■ Exercise details
Once the pictures are set aside, retype the remaining entries exactly.
═════ Exercise data ═════
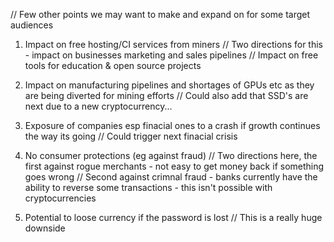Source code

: // Few other points we may want to make and expand on for some target audiences

1. Impact on free hosting/CI services from miners 
// Two directions for this - impact on businesses marketing and sales pipelines
// Impact on free tools for education & open source projects 

2. Impact on manufacturing pipelines and shortages of GPUs etc as they are being diverted for mining efforts
// Could also add that SSD's are next due to a new cryptocurrency...

3. Exposure of companies esp finacial ones to a crash if growth continues the way its going
// Could trigger next finacial crisis

4. No consumer protections (eg against fraud)
// Two directions here, the first against rogue merchants - not easy to get money back if something goes wrong
// Second against crimnal fraud - banks currently have the ability to reverse some transactions - this isn't possible with cryptocurrencies

5. Potential to loose currency if the password is lost
// This is a really huge downside
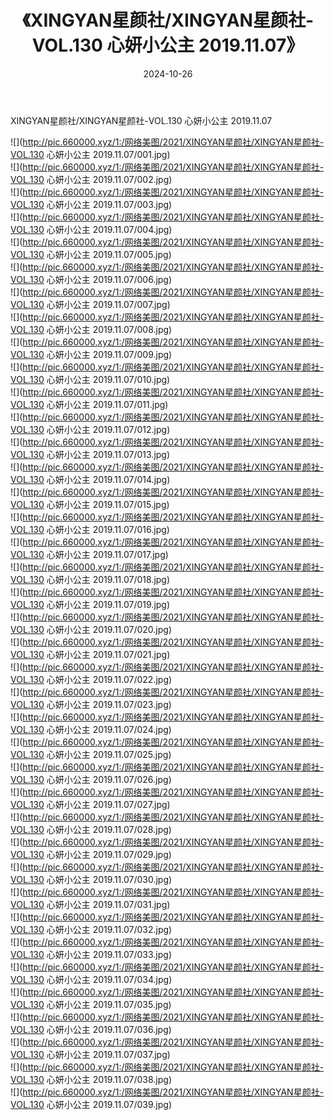 ﻿---
layout: post
title:  《XINGYAN星颜社/XINGYAN星颜社-VOL.130 心妍小公主 2019.11.07》
date:   2024-10-26
img: http://pic.660000.xyz/1:/网络美图/2021/XINGYAN星颜社/XINGYAN星颜社-VOL.130 心妍小公主 2019.11.07/000.jpg
categories: [美女, 清纯, 唯美]
---

XINGYAN星颜社/XINGYAN星颜社-VOL.130 心妍小公主 2019.11.07

 ![](http://pic.660000.xyz/1:/网络美图/2021/XINGYAN星颜社/XINGYAN星颜社-VOL.130 心妍小公主 2019.11.07/001.jpg) <br>![](http://pic.660000.xyz/1:/网络美图/2021/XINGYAN星颜社/XINGYAN星颜社-VOL.130 心妍小公主 2019.11.07/002.jpg) <br>![](http://pic.660000.xyz/1:/网络美图/2021/XINGYAN星颜社/XINGYAN星颜社-VOL.130 心妍小公主 2019.11.07/003.jpg) <br>![](http://pic.660000.xyz/1:/网络美图/2021/XINGYAN星颜社/XINGYAN星颜社-VOL.130 心妍小公主 2019.11.07/004.jpg) <br>![](http://pic.660000.xyz/1:/网络美图/2021/XINGYAN星颜社/XINGYAN星颜社-VOL.130 心妍小公主 2019.11.07/005.jpg) <br>![](http://pic.660000.xyz/1:/网络美图/2021/XINGYAN星颜社/XINGYAN星颜社-VOL.130 心妍小公主 2019.11.07/006.jpg) <br>![](http://pic.660000.xyz/1:/网络美图/2021/XINGYAN星颜社/XINGYAN星颜社-VOL.130 心妍小公主 2019.11.07/007.jpg) <br>![](http://pic.660000.xyz/1:/网络美图/2021/XINGYAN星颜社/XINGYAN星颜社-VOL.130 心妍小公主 2019.11.07/008.jpg) <br>![](http://pic.660000.xyz/1:/网络美图/2021/XINGYAN星颜社/XINGYAN星颜社-VOL.130 心妍小公主 2019.11.07/009.jpg) <br>![](http://pic.660000.xyz/1:/网络美图/2021/XINGYAN星颜社/XINGYAN星颜社-VOL.130 心妍小公主 2019.11.07/010.jpg) <br>![](http://pic.660000.xyz/1:/网络美图/2021/XINGYAN星颜社/XINGYAN星颜社-VOL.130 心妍小公主 2019.11.07/011.jpg) <br>![](http://pic.660000.xyz/1:/网络美图/2021/XINGYAN星颜社/XINGYAN星颜社-VOL.130 心妍小公主 2019.11.07/012.jpg) <br>![](http://pic.660000.xyz/1:/网络美图/2021/XINGYAN星颜社/XINGYAN星颜社-VOL.130 心妍小公主 2019.11.07/013.jpg) <br>![](http://pic.660000.xyz/1:/网络美图/2021/XINGYAN星颜社/XINGYAN星颜社-VOL.130 心妍小公主 2019.11.07/014.jpg) <br>![](http://pic.660000.xyz/1:/网络美图/2021/XINGYAN星颜社/XINGYAN星颜社-VOL.130 心妍小公主 2019.11.07/015.jpg) <br>![](http://pic.660000.xyz/1:/网络美图/2021/XINGYAN星颜社/XINGYAN星颜社-VOL.130 心妍小公主 2019.11.07/016.jpg) <br>![](http://pic.660000.xyz/1:/网络美图/2021/XINGYAN星颜社/XINGYAN星颜社-VOL.130 心妍小公主 2019.11.07/017.jpg) <br>![](http://pic.660000.xyz/1:/网络美图/2021/XINGYAN星颜社/XINGYAN星颜社-VOL.130 心妍小公主 2019.11.07/018.jpg) <br>![](http://pic.660000.xyz/1:/网络美图/2021/XINGYAN星颜社/XINGYAN星颜社-VOL.130 心妍小公主 2019.11.07/019.jpg) <br>![](http://pic.660000.xyz/1:/网络美图/2021/XINGYAN星颜社/XINGYAN星颜社-VOL.130 心妍小公主 2019.11.07/020.jpg) <br>![](http://pic.660000.xyz/1:/网络美图/2021/XINGYAN星颜社/XINGYAN星颜社-VOL.130 心妍小公主 2019.11.07/021.jpg) <br>![](http://pic.660000.xyz/1:/网络美图/2021/XINGYAN星颜社/XINGYAN星颜社-VOL.130 心妍小公主 2019.11.07/022.jpg) <br>![](http://pic.660000.xyz/1:/网络美图/2021/XINGYAN星颜社/XINGYAN星颜社-VOL.130 心妍小公主 2019.11.07/023.jpg) <br>![](http://pic.660000.xyz/1:/网络美图/2021/XINGYAN星颜社/XINGYAN星颜社-VOL.130 心妍小公主 2019.11.07/024.jpg) <br>![](http://pic.660000.xyz/1:/网络美图/2021/XINGYAN星颜社/XINGYAN星颜社-VOL.130 心妍小公主 2019.11.07/025.jpg) <br>![](http://pic.660000.xyz/1:/网络美图/2021/XINGYAN星颜社/XINGYAN星颜社-VOL.130 心妍小公主 2019.11.07/026.jpg) <br>![](http://pic.660000.xyz/1:/网络美图/2021/XINGYAN星颜社/XINGYAN星颜社-VOL.130 心妍小公主 2019.11.07/027.jpg) <br>![](http://pic.660000.xyz/1:/网络美图/2021/XINGYAN星颜社/XINGYAN星颜社-VOL.130 心妍小公主 2019.11.07/028.jpg) <br>![](http://pic.660000.xyz/1:/网络美图/2021/XINGYAN星颜社/XINGYAN星颜社-VOL.130 心妍小公主 2019.11.07/029.jpg) <br>![](http://pic.660000.xyz/1:/网络美图/2021/XINGYAN星颜社/XINGYAN星颜社-VOL.130 心妍小公主 2019.11.07/030.jpg) <br>![](http://pic.660000.xyz/1:/网络美图/2021/XINGYAN星颜社/XINGYAN星颜社-VOL.130 心妍小公主 2019.11.07/031.jpg) <br>![](http://pic.660000.xyz/1:/网络美图/2021/XINGYAN星颜社/XINGYAN星颜社-VOL.130 心妍小公主 2019.11.07/032.jpg) <br>![](http://pic.660000.xyz/1:/网络美图/2021/XINGYAN星颜社/XINGYAN星颜社-VOL.130 心妍小公主 2019.11.07/033.jpg) <br>![](http://pic.660000.xyz/1:/网络美图/2021/XINGYAN星颜社/XINGYAN星颜社-VOL.130 心妍小公主 2019.11.07/034.jpg) <br>![](http://pic.660000.xyz/1:/网络美图/2021/XINGYAN星颜社/XINGYAN星颜社-VOL.130 心妍小公主 2019.11.07/035.jpg) <br>![](http://pic.660000.xyz/1:/网络美图/2021/XINGYAN星颜社/XINGYAN星颜社-VOL.130 心妍小公主 2019.11.07/036.jpg) <br>![](http://pic.660000.xyz/1:/网络美图/2021/XINGYAN星颜社/XINGYAN星颜社-VOL.130 心妍小公主 2019.11.07/037.jpg) <br>![](http://pic.660000.xyz/1:/网络美图/2021/XINGYAN星颜社/XINGYAN星颜社-VOL.130 心妍小公主 2019.11.07/038.jpg) <br>![](http://pic.660000.xyz/1:/网络美图/2021/XINGYAN星颜社/XINGYAN星颜社-VOL.130 心妍小公主 2019.11.07/039.jpg) <br>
═════
■ Answer to this exercise
Source code

: // Few other points we may want to make and expand on for some target audiences

1. Impact on free hosting/CI services from miners 
// Two directions for this - impact on businesses marketing and sales pipelines
// Impact on free tools for education & open source projects 

2. Impact on manufacturing pipelines and shortages of GPUs etc as they are being diverted for mining efforts
// Could also add that SSD's are next due to a new cryptocurrency...

3. Exposure of companies esp finacial ones to a crash if growth continues the way its going
// Could trigger next finacial crisis

4. No consumer protections (eg against fraud)
// Two directions here, the first against rogue merchants - not easy to get money back if something goes wrong
// Second against crimnal fraud - banks currently have the ability to reverse some transactions - this isn't possible with cryptocurrencies

5. Potential to loose currency if the password is lost
// This is a really huge downside
 ﻿---
layout: post
title:  《XINGYAN星颜社/XINGYAN星颜社-VOL.130 心妍小公主 2019.11.07》
date:   2024-10-26
img: http://pic.660000.xyz/1:/网络美图/2021/XINGYAN星颜社/XINGYAN星颜社-VOL.130 心妍小公主 2019.11.07/000.jpg
categories: [美女, 清纯, 唯美]
---

XINGYAN星颜社/XINGYAN星颜社-VOL.130 心妍小公主 2019.11.07

 ![](http://pic.660000.xyz/1:/网络美图/2021/XINGYAN星颜社/XINGYAN星颜社-VOL.130 心妍小公主 2019.11.07/001.jpg) <br>![](http://pic.660000.xyz/1:/网络美图/2021/XINGYAN星颜社/XINGYAN星颜社-VOL.130 心妍小公主 2019.11.07/002.jpg) <br>![](http://pic.660000.xyz/1:/网络美图/2021/XINGYAN星颜社/XINGYAN星颜社-VOL.130 心妍小公主 2019.11.07/003.jpg) <br>![](http://pic.660000.xyz/1:/网络美图/2021/XINGYAN星颜社/XINGYAN星颜社-VOL.130 心妍小公主 2019.11.07/004.jpg) <br>![](http://pic.660000.xyz/1:/网络美图/2021/XINGYAN星颜社/XINGYAN星颜社-VOL.130 心妍小公主 2019.11.07/005.jpg) <br>![](http://pic.660000.xyz/1:/网络美图/2021/XINGYAN星颜社/XINGYAN星颜社-VOL.130 心妍小公主 2019.11.07/006.jpg) <br>![](http://pic.660000.xyz/1:/网络美图/2021/XINGYAN星颜社/XINGYAN星颜社-VOL.130 心妍小公主 2019.11.07/007.jpg) <br>![](http://pic.660000.xyz/1:/网络美图/2021/XINGYAN星颜社/XINGYAN星颜社-VOL.130 心妍小公主 2019.11.07/008.jpg) <br>![](http://pic.660000.xyz/1:/网络美图/2021/XINGYAN星颜社/XINGYAN星颜社-VOL.130 心妍小公主 2019.11.07/009.jpg) <br>![](http://pic.660000.xyz/1:/网络美图/2021/XINGYAN星颜社/XINGYAN星颜社-VOL.130 心妍小公主 2019.11.07/010.jpg) <br>![](http://pic.660000.xyz/1:/网络美图/2021/XINGYAN星颜社/XINGYAN星颜社-VOL.130 心妍小公主 2019.11.07/011.jpg) <br>![](http://pic.660000.xyz/1:/网络美图/2021/XINGYAN星颜社/XINGYAN星颜社-VOL.130 心妍小公主 2019.11.07/012.jpg) <br>![](http://pic.660000.xyz/1:/网络美图/2021/XINGYAN星颜社/XINGYAN星颜社-VOL.130 心妍小公主 2019.11.07/013.jpg) <br>![](http://pic.660000.xyz/1:/网络美图/2021/XINGYAN星颜社/XINGYAN星颜社-VOL.130 心妍小公主 2019.11.07/014.jpg) <br>![](http://pic.660000.xyz/1:/网络美图/2021/XINGYAN星颜社/XINGYAN星颜社-VOL.130 心妍小公主 2019.11.07/015.jpg) <br>![](http://pic.660000.xyz/1:/网络美图/2021/XINGYAN星颜社/XINGYAN星颜社-VOL.130 心妍小公主 2019.11.07/016.jpg) <br>![](http://pic.660000.xyz/1:/网络美图/2021/XINGYAN星颜社/XINGYAN星颜社-VOL.130 心妍小公主 2019.11.07/017.jpg) <br>![](http://pic.660000.xyz/1:/网络美图/2021/XINGYAN星颜社/XINGYAN星颜社-VOL.130 心妍小公主 2019.11.07/018.jpg) <br>![](http://pic.660000.xyz/1:/网络美图/2021/XINGYAN星颜社/XINGYAN星颜社-VOL.130 心妍小公主 2019.11.07/019.jpg) <br>![](http://pic.660000.xyz/1:/网络美图/2021/XINGYAN星颜社/XINGYAN星颜社-VOL.130 心妍小公主 2019.11.07/020.jpg) <br>![](http://pic.660000.xyz/1:/网络美图/2021/XINGYAN星颜社/XINGYAN星颜社-VOL.130 心妍小公主 2019.11.07/021.jpg) <br>![](http://pic.660000.xyz/1:/网络美图/2021/XINGYAN星颜社/XINGYAN星颜社-VOL.130 心妍小公主 2019.11.07/022.jpg) <br>![](http://pic.660000.xyz/1:/网络美图/2021/XINGYAN星颜社/XINGYAN星颜社-VOL.130 心妍小公主 2019.11.07/023.jpg) <br>![](http://pic.660000.xyz/1:/网络美图/2021/XINGYAN星颜社/XINGYAN星颜社-VOL.130 心妍小公主 2019.11.07/024.jpg) <br>![](http://pic.660000.xyz/1:/网络美图/2021/XINGYAN星颜社/XINGYAN星颜社-VOL.130 心妍小公主 2019.11.07/025.jpg) <br>![](http://pic.660000.xyz/1:/网络美图/2021/XINGYAN星颜社/XINGYAN星颜社-VOL.130 心妍小公主 2019.11.07/026.jpg) <br>![](http://pic.660000.xyz/1:/网络美图/2021/XINGYAN星颜社/XINGYAN星颜社-VOL.130 心妍小公主 2019.11.07/027.jpg) <br>![](http://pic.660000.xyz/1:/网络美图/2021/XINGYAN星颜社/XINGYAN星颜社-VOL.130 心妍小公主 2019.11.07/028.jpg) <br>![](http://pic.660000.xyz/1:/网络美图/2021/XINGYAN星颜社/XINGYAN星颜社-VOL.130 心妍小公主 2019.11.07/029.jpg) <br>![](http://pic.660000.xyz/1:/网络美图/2021/XINGYAN星颜社/XINGYAN星颜社-VOL.130 心妍小公主 2019.11.07/030.jpg) <br>![](http://pic.660000.xyz/1:/网络美图/2021/XINGYAN星颜社/XINGYAN星颜社-VOL.130 心妍小公主 2019.11.07/031.jpg) <br>![](http://pic.660000.xyz/1:/网络美图/2021/XINGYAN星颜社/XINGYAN星颜社-VOL.130 心妍小公主 2019.11.07/032.jpg) <br>![](http://pic.660000.xyz/1:/网络美图/2021/XINGYAN星颜社/XINGYAN星颜社-VOL.130 心妍小公主 2019.11.07/033.jpg) <br>![](http://pic.660000.xyz/1:/网络美图/2021/XINGYAN星颜社/XINGYAN星颜社-VOL.130 心妍小公主 2019.11.07/034.jpg) <br>![](http://pic.660000.xyz/1:/网络美图/2021/XINGYAN星颜社/XINGYAN星颜社-VOL.130 心妍小公主 2019.11.07/035.jpg) <br>![](http://pic.660000.xyz/1:/网络美图/2021/XINGYAN星颜社/XINGYAN星颜社-VOL.130 心妍小公主 2019.11.07/036.jpg) <br>![](http://pic.660000.xyz/1:/网络美图/2021/XINGYAN星颜社/XINGYAN星颜社-VOL.130 心妍小公主 2019.11.07/037.jpg) <br>![](http://pic.660000.xyz/1:/网络美图/2021/XINGYAN星颜社/XINGYAN星颜社-VOL.130 心妍小公主 2019.11.07/038.jpg) <br>![](http://pic.660000.xyz/1:/网络美图/2021/XINGYAN星颜社/XINGYAN星颜社-VOL.130 心妍小公主 2019.11.07/039.jpg) <br>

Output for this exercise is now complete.